-- Given information --

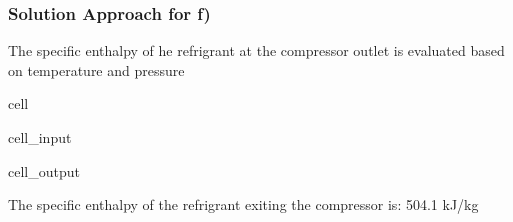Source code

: \documentclass[letterpaper,10pt,english]{jupyterBook}
\begin{document}
\subsubsection{Solution Approach for f)}
\label{\detokenize{notebooks/Chapter5/CH5-Q8:solution-approach-for-f}}
\sphinxAtStartPar
The specific enthalpy of he refrigrant at the compressor outlet is evaluated based on temperature and pressure

\begin{sphinxuseclass}{cell}\begin{sphinxVerbatimInput}

\begin{sphinxuseclass}{cell_input}
\begin{sphinxVerbatim}[commandchars=\\\{\}]
     
         
  
\end{sphinxVerbatim}

\end{sphinxuseclass}\end{sphinxVerbatimInput}
\begin{sphinxVerbatimOutput}

\begin{sphinxuseclass}{cell_output}
\begin{sphinxVerbatim}[commandchars=\\\{\}]
The specific enthalpy of the refrigrant exiting the compressor is: 504.1 kJ/kg
\end{sphinxVerbatim}

\end{sphinxuseclass}\end{sphinxVerbatimOutput}

\end{sphinxuseclass}
\end{document}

-- Task goal --
Give every line of the listing above again, exactly, with no images.

-- Solved problem --
Source code

: \documentclass[letterpaper,10pt,english]{jupyterBook}
\begin{document}
\subsubsection{Solution Approach for f)}
\label{\detokenize{notebooks/Chapter5/CH5-Q8:solution-approach-for-f}}
\sphinxAtStartPar
The specific enthalpy of he refrigrant at the compressor outlet is evaluated based on temperature and pressure

\begin{sphinxuseclass}{cell}\begin{sphinxVerbatimInput}

\begin{sphinxuseclass}{cell_input}
\begin{sphinxVerbatim}[commandchars=\\\{\}]
     
         
  
\end{sphinxVerbatim}

\end{sphinxuseclass}\end{sphinxVerbatimInput}
\begin{sphinxVerbatimOutput}

\begin{sphinxuseclass}{cell_output}
\begin{sphinxVerbatim}[commandchars=\\\{\}]
The specific enthalpy of the refrigrant exiting the compressor is: 504.1 kJ/kg
\end{sphinxVerbatim}

\end{sphinxuseclass}\end{sphinxVerbatimOutput}

\end{sphinxuseclass}
\end{document}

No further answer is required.